Oxazolyl, benzimidazolyl, benzothiazolyl, benzocarbazolyl, benzothienyl, dibenzothiophenyl, benzofuranyl, phenanthroline (phenanthrinyl), iso>

Oxazolyl, thiadiazolyl, phenothiazinyl, dibenzofuranyl, and the like, but are not limited thereto.

In the present specification, the aryl groups in the aralkyl group, the aralkenyl group, the alkylaryl group, the arylamine group, and the arylsilyl group are the same as those exemplified for the aryl groups described above. In the present specification, the alkyl group in the aralkyl group, alkylaryl group, and alkylamino group is the same as the above-mentioned alkyl group. In this specification, the heteroaryl group in the heteroaryl amine may be as described above with respect to the heteroaryl group. In the present specification, the alkenyl group in the aralkenyl group is the same as the above-described examples of alkenyl groups. In this specification, arylene is a 2-valent group, and the above description of aryl can be applied in addition to this. In this specification, the heteroarylene group is a 2-valent group, and the above description of the heteroaryl group can be applied thereto. In this specification, the hydrocarbon ring is not a 1-valent group, but a combination of 2 substituents, and the above description of the aryl group or cycloalkyl group can be applied. In this specification, a heterocyclic ring is not a 1-valent group but a combination of 2 substituents, and the above description of heteroaryl groups can be applied thereto.

(Compound)

In another aspect, the present invention provides a compound represented by the above chemical formula 1.
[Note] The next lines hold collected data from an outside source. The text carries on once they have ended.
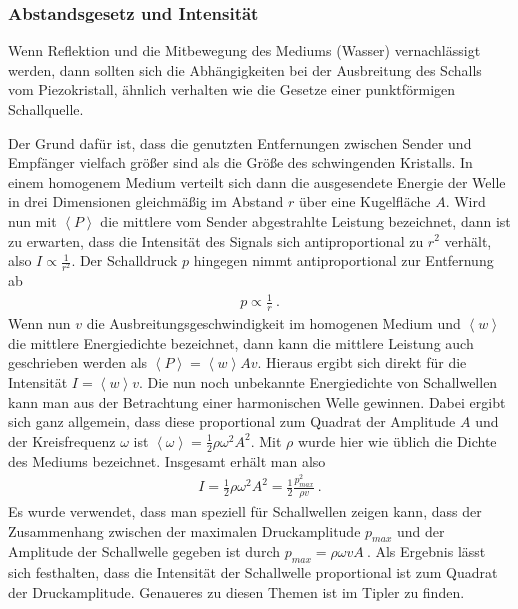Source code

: \documentclass[12pt,a4paper,titlepage,headinclude,bibtotoc]{scrartcl}
\numberwithin{equation}{subsection}
\begin{document}
\subsubsection{Abstandsgesetz und Intensität}
\label{sec:abs}
Wenn Reflektion und die Mitbewegung des Mediums (Wasser) vernachlässigt werden, dann sollten sich die Abhängigkeiten bei der Ausbreitung des Schalls vom Piezokristall, ähnlich verhalten wie die Gesetze einer punktförmigen Schallquelle.

Der Grund dafür ist, dass die genutzten Entfernungen zwischen Sender und Empfänger vielfach größer sind als die Größe des schwingenden Kristalls. 
In einem homogenem Medium verteilt sich dann die ausgesendete Energie der Welle in drei Dimensionen gleichmäßig im Abstand $r$ über eine Kugelfläche $A$.
Wird nun mit $\left<P\right>$ die mittlere vom Sender abgestrahlte Leistung 
bezeichnet, dann ist zu erwarten, dass die Intensität des Signals sich antiproportional zu $r^2$ verhält, also $I \propto \frac{1}{r^2}$.
Der Schalldruck $p$ hingegen nimmt antiproportional zur Entfernung ab
\begin{align}
 p \propto \frac{1}{r}~.
\end{align}
Wenn nun $v$ die Ausbreitungsgeschwindigkeit im homogenen Medium und $\left<w\right>$ die mittlere Energiedichte bezeichnet, dann kann die mittlere Leistung auch geschrieben werden als $\left<P\right>  = \left<w\right> A v$.
Hieraus ergibt sich direkt für die Intensität $I = \left<w\right> v$.
Die nun noch unbekannte Energiedichte von Schallwellen kann man aus der Betrachtung einer harmonischen Welle gewinnen. Dabei ergibt sich ganz allgemein, dass diese 
proportional zum Quadrat der Amplitude $A$ und der Kreisfrequenz $\omega$ ist $\left<\omega\right> = \frac{1}{2} \rho \omega^2 A^2$.
Mit $\rho$ wurde hier wie üblich die Dichte des Mediums bezeichnet.
Insgesamt erhält man also
\begin{align}
 I = \frac{1}{2} \rho \omega^2 A^2 = \frac{1}{2} \frac{p_{max}^2}{\rho v}~.
\end{align}
Es wurde verwendet, dass man speziell für Schallwellen zeigen kann, dass der Zusammenhang zwischen der maximalen Druckamplitude $p_{max}$ und der Amplitude der Schallwelle gegeben ist durch $p_{max} = \rho \omega v A~. $
Als Ergebnis lässt sich festhalten, dass die Intensität der Schallwelle proportional ist zum Quadrat der Druckamplitude. Genaueres zu diesen Themen ist im Tipler \cite[S.598]{tipler} zu finden.
\end{document}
Specifically, the compound represented by the above chemical formula 1 relates to a compound in which an N-containing six-membered heterocyclic substituent is bonded to a (1, 4-tetramethyl-1, 2,3, 4-tetrahydronaphthalene) core, and in this case, the N-containing six-membered heterocyclic substituent is substituted with at least one of carbon atoms of a benzene ring of the core.
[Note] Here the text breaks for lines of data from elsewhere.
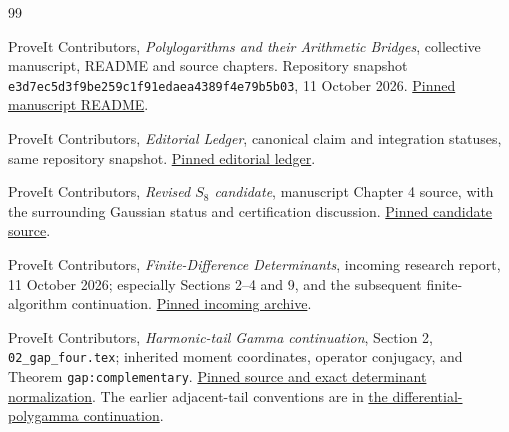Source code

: \documentclass[11pt,a4paper]{article}
\numberwithin{equation}{section}
\theoremstyle{definition}
\theoremstyle{remark}
\newcommand{\repo}{\texttt{e3d7ec5d3f9be259c1f91edaea4389f4e79b5b03}}
\begin{document}
\clearpage
\begin{thebibliography}{99}
\raggedright

ProveIt Contributors,
\emph{Polylogarithms and their Arithmetic Bridges}, collective
manuscript, README and source chapters.
Repository snapshot \repo, 11 October 2026.
\href{https://github.com/VladimirReshetnikov/ProveIt/blob/e3d7ec5d3f9be259c1f91edaea4389f4e79b5b03/Analysis/Polylogarithms/docs/manuscript/README.md}{Pinned manuscript README}.

ProveIt Contributors,
\emph{Editorial Ledger}, canonical claim and integration statuses,
same repository snapshot.
\href{https://github.com/VladimirReshetnikov/ProveIt/blob/e3d7ec5d3f9be259c1f91edaea4389f4e79b5b03/Analysis/Polylogarithms/docs/manuscript/EDITORIAL-LEDGER.md}{Pinned editorial ledger}.

ProveIt Contributors,
\emph{Revised \(S_8\) candidate}, manuscript Chapter 4 source,
with the surrounding Gaussian status and certification discussion.
\href{https://github.com/VladimirReshetnikov/ProveIt/blob/e3d7ec5d3f9be259c1f91edaea4389f4e79b5b03/Analysis/Polylogarithms/docs/manuscript/chapters/04-S8-candidate.tex}{Pinned candidate source}.

ProveIt Contributors,
\emph{Finite-Difference Determinants}, incoming research report,
11 October 2026; especially Sections 2--4 and 9, and the subsequent
finite-algorithm continuation.
\href{https://github.com/VladimirReshetnikov/ProveIt/blob/e3d7ec5d3f9be259c1f91edaea4389f4e79b5b03/docs/incoming/ProveIt_Finite_Difference_Determinants_2026-10-11.zip}{Pinned incoming archive}.

ProveIt Contributors,
\emph{Harmonic-tail Gamma continuation}, Section 2,
\texttt{02\_gap\_four.tex}; inherited moment coordinates,
operator conjugacy, and Theorem \texttt{gap:complementary}.
\href{https://github.com/VladimirReshetnikov/ProveIt/blob/e3d7ec5d3f9be259c1f91edaea4389f4e79b5b03/Analysis/Polylogarithms/docs/reports/stieltjes-harmonic-resonance/continuations/harmonic-tail-gamma/sections/02_gap_four.tex}{Pinned source and exact determinant normalization}.
The earlier adjacent-tail conventions are in
\href{https://github.com/VladimirReshetnikov/ProveIt/blob/e3d7ec5d3f9be259c1f91edaea4389f4e79b5b03/Analysis/Polylogarithms/docs/reports/stieltjes-harmonic-resonance/continuations/differential-polygamma-lerch-jets/sections/08_adjacent_tails.tex}{the differential-polygamma continuation}.


\end{thebibliography}
\end{document}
The compound having such a structure has 1 or more N-containing six-membered heterocyclic substituents only in the benzene ring of the nucleus, thereby forming intramolecular polarization, and can have an improved dipole moment, maintain high thermal stability, and be very stable even at high vapor deposition temperatures. Thus, the organic light emitting device using the above compound can exhibit characteristics such as high efficiency, low driving voltage, and long lifetime, as compared with the conventional organic light emitting device.

In the above chemical formula 1, R may each independently be C _1-10 An alkyl group.
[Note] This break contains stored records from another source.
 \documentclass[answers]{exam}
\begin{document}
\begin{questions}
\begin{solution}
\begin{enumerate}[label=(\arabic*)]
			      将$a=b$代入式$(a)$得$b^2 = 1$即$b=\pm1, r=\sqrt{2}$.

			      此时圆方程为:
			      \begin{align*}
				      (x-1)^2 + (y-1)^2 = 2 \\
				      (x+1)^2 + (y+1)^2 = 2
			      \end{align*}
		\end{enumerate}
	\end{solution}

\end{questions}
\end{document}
For example, each R independently can be methyl, ethyl, propyl, isopropyl, butyl, isobutyl, sec-butyl, or tert-butyl.

At this time, R may be all the same.

In addition, R may be all methyl groups.

In the chemical formula 1, R is ₁ To R ₄ Each independently is hydrogen, deuterium, substituted or unsubstituted C _1-60 Alkyl, or substituted or unsubstituted C _6-60 Aryl, however, R ₁ To R ₄ At least one of them is a substituent represented by the above chemical formula 2. In this case, in the above chemical formula 1, when the number of substituents represented by the above chemical formula 2 is 2 or more, 2 or more substituents represented by the above chemical formula 2

The same as or different from each other.

Specifically, R ₁ To R ₄ One of them is a substituent represented by the above chemical formula 2, or R ₁ To R ₄ Two of them may be substituents represented by the above chemical formula 2.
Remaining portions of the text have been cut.